# Analyzing Fully Nested design

Stat > ANOVA > Fully Nested ANOVA

Use Fully Nested ANOVA to perform fully nested (hierarchical) analysis of variance and to estimate variance components for each response variable. All factors are implicitly assumed to be random. Minitab uses sequential (Type I) sums of squares for all calculations.

You can analyze up to 50 response variables with up to 9 factors at one time. If your design is not a hierarchically nested one or if you have fixed factors, use either Balanced ANOVA or GLM. Use GLM if you want to use adjusted sums of squares for a fully nested model.

# Dialog box items

Responses: Enter the columns containing your response variables

Factors: Enter the columns containing the factors in hierarchical order

Example: You are an engineer trying to understand the sources of variability in the manufacture of glass jars. The process of making the glass requires mixing materials in small furnaces for which the temperature setting is to be 475 degrees F. Your company has a number of plants where the jars are made, so you select four as a random sample. You conduct an experiment and measure furnace temperature three times during a work shift for each of four operators from each plant over four different shifts. Because your design is fully nested, you use Fully Nested ANOVA to analyze your data.

# Minitab Commends:

1                 Open the file FURNTEMP.MTW.

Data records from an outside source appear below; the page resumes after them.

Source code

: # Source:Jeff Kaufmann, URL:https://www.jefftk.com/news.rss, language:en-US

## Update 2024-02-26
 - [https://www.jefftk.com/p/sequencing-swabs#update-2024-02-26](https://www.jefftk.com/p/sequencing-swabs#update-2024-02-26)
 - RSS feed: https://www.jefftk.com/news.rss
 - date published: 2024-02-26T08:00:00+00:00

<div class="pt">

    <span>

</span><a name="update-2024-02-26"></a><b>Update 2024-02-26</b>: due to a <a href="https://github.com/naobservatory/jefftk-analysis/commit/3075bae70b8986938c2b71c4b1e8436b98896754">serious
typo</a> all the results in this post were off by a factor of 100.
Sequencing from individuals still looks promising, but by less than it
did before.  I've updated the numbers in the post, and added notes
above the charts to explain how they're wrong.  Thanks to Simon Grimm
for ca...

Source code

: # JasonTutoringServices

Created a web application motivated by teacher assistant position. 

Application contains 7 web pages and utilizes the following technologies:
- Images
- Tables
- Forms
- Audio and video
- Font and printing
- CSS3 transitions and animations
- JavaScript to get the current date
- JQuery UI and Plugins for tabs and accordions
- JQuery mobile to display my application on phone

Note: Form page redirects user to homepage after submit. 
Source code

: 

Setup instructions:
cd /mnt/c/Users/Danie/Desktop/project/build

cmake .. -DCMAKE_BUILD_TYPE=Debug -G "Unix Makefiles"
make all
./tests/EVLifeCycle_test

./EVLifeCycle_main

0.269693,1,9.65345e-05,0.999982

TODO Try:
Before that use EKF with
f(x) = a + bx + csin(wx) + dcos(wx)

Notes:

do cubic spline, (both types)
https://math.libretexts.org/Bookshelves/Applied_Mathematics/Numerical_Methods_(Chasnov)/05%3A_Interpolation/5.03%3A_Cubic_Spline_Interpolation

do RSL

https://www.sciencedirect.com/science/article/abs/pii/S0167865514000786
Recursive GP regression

2                 Choose Stat > ANOVA > Fully Nested ANOVA.

3                 In Responses, enter Temp.

4                 In Factors, enter Plant - Batch.

5                 Click OK.

Interpretation:

Minitab displays three tables of output: 1) the ANOVA table, 2) the estimated variance components, and 3) the expected means squares. There are four sequentially nested sources of variability in this experiment: plant, operator, shift, and batch. The ANOVA table indicates that there is significant evidence for plant and shift effects at a = 0.05 because F-test p-values are less than 0.05. There is no significant evidence for an operator effect. The variance component estimates indicates that the variability attributable to batches, shifts, and plants was 52, 27, and 18 percent, respectively, of the total variability.

If a variance component estimate is less than zero, Minitab displays what the estimate is, but sets the estimate to zero in calculating the percent of total variability.